[Work to complete]
Tally every line of the material that includes "videoId", then give the tally and nothing else.
Start of Input
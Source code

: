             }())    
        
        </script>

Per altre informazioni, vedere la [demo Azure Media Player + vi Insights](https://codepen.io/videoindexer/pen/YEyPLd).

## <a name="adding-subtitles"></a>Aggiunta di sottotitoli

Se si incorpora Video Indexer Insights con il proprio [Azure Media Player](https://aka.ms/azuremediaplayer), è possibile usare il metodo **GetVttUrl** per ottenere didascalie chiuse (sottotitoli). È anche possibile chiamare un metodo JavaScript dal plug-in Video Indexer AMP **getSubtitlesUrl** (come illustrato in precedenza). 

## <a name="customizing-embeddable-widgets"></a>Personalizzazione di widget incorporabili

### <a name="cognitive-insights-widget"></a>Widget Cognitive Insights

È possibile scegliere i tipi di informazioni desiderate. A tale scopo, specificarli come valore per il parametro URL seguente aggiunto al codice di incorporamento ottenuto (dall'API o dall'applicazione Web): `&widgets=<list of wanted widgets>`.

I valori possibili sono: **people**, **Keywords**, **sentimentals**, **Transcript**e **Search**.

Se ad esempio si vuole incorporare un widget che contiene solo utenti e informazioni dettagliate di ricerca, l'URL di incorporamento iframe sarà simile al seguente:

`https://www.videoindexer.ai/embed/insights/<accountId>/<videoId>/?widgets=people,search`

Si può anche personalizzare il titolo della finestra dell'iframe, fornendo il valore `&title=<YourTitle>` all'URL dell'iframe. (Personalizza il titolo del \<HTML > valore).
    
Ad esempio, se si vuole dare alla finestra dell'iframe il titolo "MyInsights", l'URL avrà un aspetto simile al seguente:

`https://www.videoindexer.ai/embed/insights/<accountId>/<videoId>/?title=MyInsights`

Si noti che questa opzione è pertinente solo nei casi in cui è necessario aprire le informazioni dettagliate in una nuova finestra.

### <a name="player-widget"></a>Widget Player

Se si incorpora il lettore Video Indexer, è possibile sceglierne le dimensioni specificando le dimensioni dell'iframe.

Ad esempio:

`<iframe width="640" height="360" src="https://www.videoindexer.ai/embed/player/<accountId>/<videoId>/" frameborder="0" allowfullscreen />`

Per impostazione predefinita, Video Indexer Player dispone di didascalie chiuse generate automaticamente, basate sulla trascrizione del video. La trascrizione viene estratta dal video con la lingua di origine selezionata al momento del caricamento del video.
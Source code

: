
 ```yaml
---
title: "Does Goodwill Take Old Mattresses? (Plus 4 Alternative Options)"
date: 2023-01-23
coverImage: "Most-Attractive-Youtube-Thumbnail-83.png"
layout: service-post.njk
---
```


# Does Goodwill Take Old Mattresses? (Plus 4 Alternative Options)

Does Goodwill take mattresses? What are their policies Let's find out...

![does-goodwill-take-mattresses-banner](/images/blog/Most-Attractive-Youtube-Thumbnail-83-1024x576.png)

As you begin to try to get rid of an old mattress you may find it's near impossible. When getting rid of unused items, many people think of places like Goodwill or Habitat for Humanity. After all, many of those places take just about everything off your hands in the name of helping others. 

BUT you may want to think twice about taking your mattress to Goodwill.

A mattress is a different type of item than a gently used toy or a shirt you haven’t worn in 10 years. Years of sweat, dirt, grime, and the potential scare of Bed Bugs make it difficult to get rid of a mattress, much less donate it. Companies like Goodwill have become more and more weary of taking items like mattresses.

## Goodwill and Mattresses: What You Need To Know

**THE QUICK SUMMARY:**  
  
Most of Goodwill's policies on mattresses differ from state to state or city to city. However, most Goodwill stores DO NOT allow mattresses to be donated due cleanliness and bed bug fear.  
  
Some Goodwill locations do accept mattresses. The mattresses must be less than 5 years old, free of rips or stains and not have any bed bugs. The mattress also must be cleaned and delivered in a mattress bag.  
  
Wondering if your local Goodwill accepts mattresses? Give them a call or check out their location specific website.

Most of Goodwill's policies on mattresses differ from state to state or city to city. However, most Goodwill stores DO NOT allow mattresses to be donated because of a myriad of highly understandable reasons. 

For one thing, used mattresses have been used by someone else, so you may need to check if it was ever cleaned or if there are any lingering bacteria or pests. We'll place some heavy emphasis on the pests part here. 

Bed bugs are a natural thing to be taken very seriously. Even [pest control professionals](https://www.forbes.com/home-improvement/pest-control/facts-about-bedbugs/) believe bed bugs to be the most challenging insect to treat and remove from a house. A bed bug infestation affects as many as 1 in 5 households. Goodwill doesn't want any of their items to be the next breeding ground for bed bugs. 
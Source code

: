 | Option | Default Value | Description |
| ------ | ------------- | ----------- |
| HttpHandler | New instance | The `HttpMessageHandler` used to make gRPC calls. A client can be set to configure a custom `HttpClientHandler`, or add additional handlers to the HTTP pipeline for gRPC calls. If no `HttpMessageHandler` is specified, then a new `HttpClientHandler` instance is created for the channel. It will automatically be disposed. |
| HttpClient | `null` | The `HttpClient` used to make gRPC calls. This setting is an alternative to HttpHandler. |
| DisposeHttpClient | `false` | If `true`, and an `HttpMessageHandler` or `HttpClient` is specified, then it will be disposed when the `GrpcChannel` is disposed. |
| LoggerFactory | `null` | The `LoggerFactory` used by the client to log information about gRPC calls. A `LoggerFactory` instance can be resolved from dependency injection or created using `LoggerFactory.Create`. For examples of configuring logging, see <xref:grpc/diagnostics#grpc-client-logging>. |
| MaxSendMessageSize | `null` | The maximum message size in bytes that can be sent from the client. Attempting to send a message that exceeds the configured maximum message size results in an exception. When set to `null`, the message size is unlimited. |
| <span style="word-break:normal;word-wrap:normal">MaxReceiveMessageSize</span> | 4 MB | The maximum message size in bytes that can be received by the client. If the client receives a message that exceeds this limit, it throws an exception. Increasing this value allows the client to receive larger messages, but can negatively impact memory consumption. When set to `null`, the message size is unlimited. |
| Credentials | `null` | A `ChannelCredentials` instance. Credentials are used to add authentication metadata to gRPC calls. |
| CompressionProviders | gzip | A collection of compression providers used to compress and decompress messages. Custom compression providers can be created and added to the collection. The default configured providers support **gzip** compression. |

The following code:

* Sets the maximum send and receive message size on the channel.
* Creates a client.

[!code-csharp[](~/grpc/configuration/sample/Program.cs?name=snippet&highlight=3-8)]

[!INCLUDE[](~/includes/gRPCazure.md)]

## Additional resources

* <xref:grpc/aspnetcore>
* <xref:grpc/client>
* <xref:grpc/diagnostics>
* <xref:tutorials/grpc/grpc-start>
End of Input
[Exercise answer]
3